Extent identity¶
Intent¶
An extent identity is the atomic unit of payload truth in crushr.
It binds payload bytes to a deterministic, verifiable identity independent of metadata completeness or broader container state.
Guarantees¶
- Verified data is never silently corrupted or misrepresented
- Unverifiable data is never presented as valid
- Degraded or partial results are explicitly labeled and structured
- Archive processing fails closed when required truth cannot be established
- Filesystem writes are constrained and cannot escape intended boundaries
Behavior¶
Structure¶
| Field | Size | Description |
|---|---|---|
| hash | 32 bytes | BLAKE3 hash of raw extent payload |
| length | 8 bytes | exact byte length of extent |
| offset | 8 bytes | logical offset within original file |
| flags | 4 bytes | bitfield describing extent properties |
Hash derivation¶
text
hash = blake3(payload_bytes)
No normalization. No framing. Raw payload only.
Semantics¶
Extent identity is intentionally independent from naming, path, and surrounding metadata.

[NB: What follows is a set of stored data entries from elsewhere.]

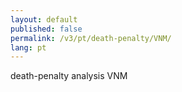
 ```yaml
---
layout: default
published: false
permalink: /v3/pt/death-penalty/VNM/
lang: pt
---
```


death-penalty analysis VNM

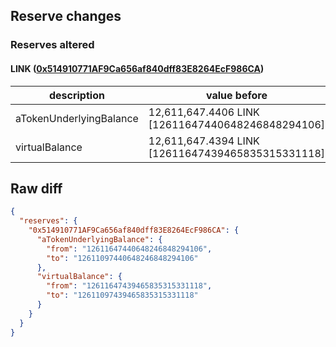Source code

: ## Reserve changes

### Reserves altered

#### LINK ([0x514910771AF9Ca656af840dff83E8264EcF986CA](https://etherscan.io/address/0x514910771AF9Ca656af840dff83E8264EcF986CA))

| description | value before | value after |
| --- | --- | --- |
| aTokenUnderlyingBalance | 12,611,647.4406 LINK [12611647440648246848294106] | 12,611,097.4406 LINK [12611097440648246848294106] |
| virtualBalance | 12,611,647.4394 LINK [12611647439465835315331118] | 12,611,097.4394 LINK [12611097439465835315331118] |


## Raw diff

```json
{
  "reserves": {
    "0x514910771AF9Ca656af840dff83E8264EcF986CA": {
      "aTokenUnderlyingBalance": {
        "from": "12611647440648246848294106",
        "to": "12611097440648246848294106"
      },
      "virtualBalance": {
        "from": "12611647439465835315331118",
        "to": "12611097439465835315331118"
      }
    }
  }
}
```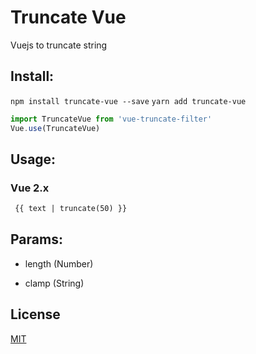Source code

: # Truncate Vue

Vuejs to truncate string

## Install:


 `npm install truncate-vue --save`
 `yarn add truncate-vue`

  ``` js
  import TruncateVue from 'vue-truncate-filter'
  Vue.use(TruncateVue)
  ```

## Usage:

### Vue 2.x
 ```html
  {{ text | truncate(50) }}
 ```
## Params:
- length (Number)
  
- clamp (String)
  
## License

[MIT](http://opensource.org/licenses/MIT)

This separation is foundational to crushr's recovery model:
- payload truth can survive metadata loss
- metadata loss does not imply payload corruption
- recovery classification can preserve verified data even when identity context is incomplete
Constraints¶
- Any mutation of payload invalidates the extent identity
- Offset is descriptive, not sufficient on its own to prove identity
- No dual identity systems are permitted within the archive model
Boundaries / Non-goals¶
This page does not define file naming, recovery output classes, or metadata restoration policy.
Non-goals:
- No best-effort reconstruction
- No hidden failure smoothing
- No compression-first tradeoffs
- No external decode dependencies
Example¶
text
payload: 0x48656c6c6f
hash: blake3(payload)
length: 5
offset: 1024
flags: 0x01
Extent identity is a root invariant of the format. Higher-level recovery behavior depends on it but does not replace it.